Each line below needs to be printed again exactly.

[Stored data entries]
- Opening Delimiter -

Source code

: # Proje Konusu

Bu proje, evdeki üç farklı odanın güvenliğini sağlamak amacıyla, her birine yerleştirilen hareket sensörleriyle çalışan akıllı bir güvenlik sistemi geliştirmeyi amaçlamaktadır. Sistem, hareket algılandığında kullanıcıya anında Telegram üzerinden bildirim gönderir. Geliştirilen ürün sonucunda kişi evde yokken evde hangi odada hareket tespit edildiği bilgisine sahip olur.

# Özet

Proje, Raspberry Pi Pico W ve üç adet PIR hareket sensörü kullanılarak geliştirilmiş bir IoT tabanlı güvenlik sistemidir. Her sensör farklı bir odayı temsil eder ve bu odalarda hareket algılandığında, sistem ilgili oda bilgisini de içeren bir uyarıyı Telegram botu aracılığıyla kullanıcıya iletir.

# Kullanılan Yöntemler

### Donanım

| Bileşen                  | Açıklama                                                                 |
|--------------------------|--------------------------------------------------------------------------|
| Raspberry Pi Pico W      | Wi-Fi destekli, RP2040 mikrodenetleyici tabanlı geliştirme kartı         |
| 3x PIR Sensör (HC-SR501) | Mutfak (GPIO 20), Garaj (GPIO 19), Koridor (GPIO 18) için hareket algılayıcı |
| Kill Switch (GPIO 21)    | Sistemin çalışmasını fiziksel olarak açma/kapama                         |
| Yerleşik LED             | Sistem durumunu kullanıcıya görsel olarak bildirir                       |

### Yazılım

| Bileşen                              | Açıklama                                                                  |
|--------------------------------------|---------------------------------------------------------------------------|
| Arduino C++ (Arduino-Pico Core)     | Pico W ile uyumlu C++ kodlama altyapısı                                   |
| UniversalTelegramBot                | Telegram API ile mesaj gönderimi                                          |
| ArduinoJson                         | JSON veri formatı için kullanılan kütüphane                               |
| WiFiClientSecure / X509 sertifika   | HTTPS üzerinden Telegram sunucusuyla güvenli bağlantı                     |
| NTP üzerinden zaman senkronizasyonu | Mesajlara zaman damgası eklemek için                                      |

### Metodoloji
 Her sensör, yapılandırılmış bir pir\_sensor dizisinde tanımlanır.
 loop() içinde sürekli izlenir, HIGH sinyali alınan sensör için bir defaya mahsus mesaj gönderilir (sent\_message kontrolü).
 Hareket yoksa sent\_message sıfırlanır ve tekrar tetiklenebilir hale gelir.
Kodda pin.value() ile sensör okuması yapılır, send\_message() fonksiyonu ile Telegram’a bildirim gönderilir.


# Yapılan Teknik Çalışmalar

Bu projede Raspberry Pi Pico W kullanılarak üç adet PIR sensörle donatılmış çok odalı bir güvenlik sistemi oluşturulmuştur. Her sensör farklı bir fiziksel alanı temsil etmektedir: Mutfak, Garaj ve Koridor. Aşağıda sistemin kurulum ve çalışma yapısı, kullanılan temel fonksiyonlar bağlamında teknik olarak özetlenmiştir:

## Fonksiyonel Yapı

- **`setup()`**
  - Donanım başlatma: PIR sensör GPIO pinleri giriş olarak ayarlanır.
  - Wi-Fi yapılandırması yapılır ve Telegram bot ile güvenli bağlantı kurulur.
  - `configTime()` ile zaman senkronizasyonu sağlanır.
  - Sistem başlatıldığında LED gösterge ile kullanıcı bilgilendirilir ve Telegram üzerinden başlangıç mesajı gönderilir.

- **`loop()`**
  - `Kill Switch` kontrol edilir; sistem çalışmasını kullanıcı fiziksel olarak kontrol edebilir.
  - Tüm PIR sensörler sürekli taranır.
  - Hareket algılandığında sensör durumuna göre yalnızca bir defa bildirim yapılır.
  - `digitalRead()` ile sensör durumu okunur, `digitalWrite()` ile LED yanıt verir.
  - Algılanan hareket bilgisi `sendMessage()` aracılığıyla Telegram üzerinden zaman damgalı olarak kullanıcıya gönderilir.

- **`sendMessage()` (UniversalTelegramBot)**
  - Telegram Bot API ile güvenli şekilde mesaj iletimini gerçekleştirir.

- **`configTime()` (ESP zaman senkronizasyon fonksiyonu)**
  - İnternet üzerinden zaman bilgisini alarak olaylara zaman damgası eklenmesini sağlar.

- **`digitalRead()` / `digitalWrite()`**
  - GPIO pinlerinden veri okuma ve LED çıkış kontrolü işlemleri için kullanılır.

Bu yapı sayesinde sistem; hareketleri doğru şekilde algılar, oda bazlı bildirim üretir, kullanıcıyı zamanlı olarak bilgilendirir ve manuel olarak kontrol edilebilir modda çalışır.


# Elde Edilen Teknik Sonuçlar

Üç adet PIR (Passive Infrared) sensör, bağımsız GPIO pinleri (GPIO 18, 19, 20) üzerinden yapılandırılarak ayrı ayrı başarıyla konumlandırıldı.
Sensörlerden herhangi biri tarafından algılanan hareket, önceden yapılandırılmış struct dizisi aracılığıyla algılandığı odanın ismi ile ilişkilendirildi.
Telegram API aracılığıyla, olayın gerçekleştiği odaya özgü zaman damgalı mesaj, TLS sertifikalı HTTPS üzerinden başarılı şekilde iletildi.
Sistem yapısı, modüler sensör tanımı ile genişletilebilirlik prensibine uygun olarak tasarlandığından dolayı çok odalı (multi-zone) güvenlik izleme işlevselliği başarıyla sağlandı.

- Closing Delimiter -

#### Reply to the exercise:
Source code

: # Proje Konusu

Bu proje, evdeki üç farklı odanın güvenliğini sağlamak amacıyla, her birine yerleştirilen hareket sensörleriyle çalışan akıllı bir güvenlik sistemi geliştirmeyi amaçlamaktadır. Sistem, hareket algılandığında kullanıcıya anında Telegram üzerinden bildirim gönderir. Geliştirilen ürün sonucunda kişi evde yokken evde hangi odada hareket tespit edildiği bilgisine sahip olur.

# Özet

Proje, Raspberry Pi Pico W ve üç adet PIR hareket sensörü kullanılarak geliştirilmiş bir IoT tabanlı güvenlik sistemidir. Her sensör farklı bir odayı temsil eder ve bu odalarda hareket algılandığında, sistem ilgili oda bilgisini de içeren bir uyarıyı Telegram botu aracılığıyla kullanıcıya iletir.

# Kullanılan Yöntemler

### Donanım

| Bileşen                  | Açıklama                                                                 |
|--------------------------|--------------------------------------------------------------------------|
| Raspberry Pi Pico W      | Wi-Fi destekli, RP2040 mikrodenetleyici tabanlı geliştirme kartı         |
| 3x PIR Sensör (HC-SR501) | Mutfak (GPIO 20), Garaj (GPIO 19), Koridor (GPIO 18) için hareket algılayıcı |
| Kill Switch (GPIO 21)    | Sistemin çalışmasını fiziksel olarak açma/kapama                         |
| Yerleşik LED             | Sistem durumunu kullanıcıya görsel olarak bildirir                       |

### Yazılım

| Bileşen                              | Açıklama                                                                  |
|--------------------------------------|---------------------------------------------------------------------------|
| Arduino C++ (Arduino-Pico Core)     | Pico W ile uyumlu C++ kodlama altyapısı                                   |
| UniversalTelegramBot                | Telegram API ile mesaj gönderimi                                          |
| ArduinoJson                         | JSON veri formatı için kullanılan kütüphane                               |
| WiFiClientSecure / X509 sertifika   | HTTPS üzerinden Telegram sunucusuyla güvenli bağlantı                     |
| NTP üzerinden zaman senkronizasyonu | Mesajlara zaman damgası eklemek için                                      |

### Metodoloji
 Her sensör, yapılandırılmış bir pir\_sensor dizisinde tanımlanır.
 loop() içinde sürekli izlenir, HIGH sinyali alınan sensör için bir defaya mahsus mesaj gönderilir (sent\_message kontrolü).
 Hareket yoksa sent\_message sıfırlanır ve tekrar tetiklenebilir hale gelir.
Kodda pin.value() ile sensör okuması yapılır, send\_message() fonksiyonu ile Telegram’a bildirim gönderilir.


# Yapılan Teknik Çalışmalar

Bu projede Raspberry Pi Pico W kullanılarak üç adet PIR sensörle donatılmış çok odalı bir güvenlik sistemi oluşturulmuştur. Her sensör farklı bir fiziksel alanı temsil etmektedir: Mutfak, Garaj ve Koridor. Aşağıda sistemin kurulum ve çalışma yapısı, kullanılan temel fonksiyonlar bağlamında teknik olarak özetlenmiştir:

## Fonksiyonel Yapı

- **`setup()`**
  - Donanım başlatma: PIR sensör GPIO pinleri giriş olarak ayarlanır.
  - Wi-Fi yapılandırması yapılır ve Telegram bot ile güvenli bağlantı kurulur.
  - `configTime()` ile zaman senkronizasyonu sağlanır.
  - Sistem başlatıldığında LED gösterge ile kullanıcı bilgilendirilir ve Telegram üzerinden başlangıç mesajı gönderilir.

- **`loop()`**
  - `Kill Switch` kontrol edilir; sistem çalışmasını kullanıcı fiziksel olarak kontrol edebilir.
  - Tüm PIR sensörler sürekli taranır.
  - Hareket algılandığında sensör durumuna göre yalnızca bir defa bildirim yapılır.
  - `digitalRead()` ile sensör durumu okunur, `digitalWrite()` ile LED yanıt verir.
  - Algılanan hareket bilgisi `sendMessage()` aracılığıyla Telegram üzerinden zaman damgalı olarak kullanıcıya gönderilir.

- **`sendMessage()` (UniversalTelegramBot)**
  - Telegram Bot API ile güvenli şekilde mesaj iletimini gerçekleştirir.

- **`configTime()` (ESP zaman senkronizasyon fonksiyonu)**
  - İnternet üzerinden zaman bilgisini alarak olaylara zaman damgası eklenmesini sağlar.

- **`digitalRead()` / `digitalWrite()`**
  - GPIO pinlerinden veri okuma ve LED çıkış kontrolü işlemleri için kullanılır.

Bu yapı sayesinde sistem; hareketleri doğru şekilde algılar, oda bazlı bildirim üretir, kullanıcıyı zamanlı olarak bilgilendirir ve manuel olarak kontrol edilebilir modda çalışır.


# Elde Edilen Teknik Sonuçlar

Üç adet PIR (Passive Infrared) sensör, bağımsız GPIO pinleri (GPIO 18, 19, 20) üzerinden yapılandırılarak ayrı ayrı başarıyla konumlandırıldı.
Sensörlerden herhangi biri tarafından algılanan hareket, önceden yapılandırılmış struct dizisi aracılığıyla algılandığı odanın ismi ile ilişkilendirildi.
Telegram API aracılığıyla, olayın gerçekleştiği odaya özgü zaman damgalı mesaj, TLS sertifikalı HTTPS üzerinden başarılı şekilde iletildi.
Sistem yapısı, modüler sensör tanımı ile genişletilebilirlik prensibine uygun olarak tasarlandığından dolayı çok odalı (multi-zone) güvenlik izleme işlevselliği başarıyla sağlandı.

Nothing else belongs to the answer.